Public holiday in Azerbaijan

The Victory Day (Zəfər Günü) is a public holiday in Azerbaijan that is celebrated on 8 November, in commemoration of Azerbaijan's victory in the Second Nagorno-Karabakh War. Established by the decree of the President of Azerbaijan on 2 December 2020, the holiday is celebrated on the day of the recapture of Shusha. It is a non-working holiday.

== Background ==

On 27 September 2020, clashes broke out in the disputed Nagorno-Karabakh region, which is de facto controlled by the self-proclaimed and unrecognized Republic of Artsakh, but de jure part of Azerbaijan. Azerbaijani forces first advanced into Fuzuli and Jabrayil districts, taking their respective administrative centres. From there, they proceeded towards Hadrut. Azerbaijani troops began to advance more intensively after the fall of Hadrut around 15 October, and Armenians began to retreat, with Azerbaijanis then taking control of Zangilan and Qubadli. Launching an offensive for Lachin, they also penetrated Shusha District through its forests and mountain passes.

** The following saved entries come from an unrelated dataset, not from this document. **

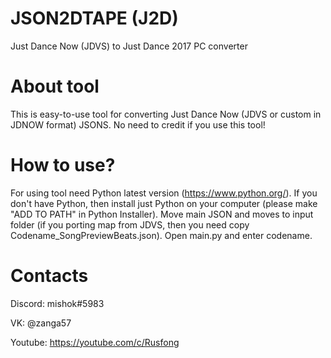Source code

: # JSON2DTAPE (J2D)
Just Dance Now (JDVS) to Just Dance 2017 PC converter

# About tool
This is easy-to-use tool for converting Just Dance Now (JDVS or custom in JDNOW format) JSONS. No need to credit if you use this tool!

# How to use?
For using tool need Python latest version (https://www.python.org/). If you don't have Python, then install just Python on your computer (please make "ADD TO PATH" in Python Installer). Move main JSON and moves to input folder (if you porting map from JDVS, then you need copy Codename_SongPreviewBeats.json). Open main.py and enter codename.

# Contacts
Discord: mishok#5983

VK: @zanga57

Youtube: https://youtube.com/c/Rusfong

Following the capture of Shusha, the second-largest settlement in Nagorno-Karabakh, a ceasefire agreement was signed between the President of Azerbaijan, Ilham Aliyev, the Prime Minister of Armenia, Nikol Pashinyan, and the President of Russia, Vladimir Putin, ending all hostilities in the area from 00:00 on 10 November 2020 Moscow Time. Under the agreement, the warring sides will keep control of their currently held areas within Nagorno-Karabakh, while Armenia returned the surrounding territories it occupied in 1994 to Azerbaijan. Azerbaijan will also gain land access to its Nakhchivan exclave bordering Turkey and Iran. Approximately 2,000 Russian soldiers were deployed as peacekeeping forces along the Lachin corridor between Armenia and Nagorno-Karabakh for a mandate of at least five years.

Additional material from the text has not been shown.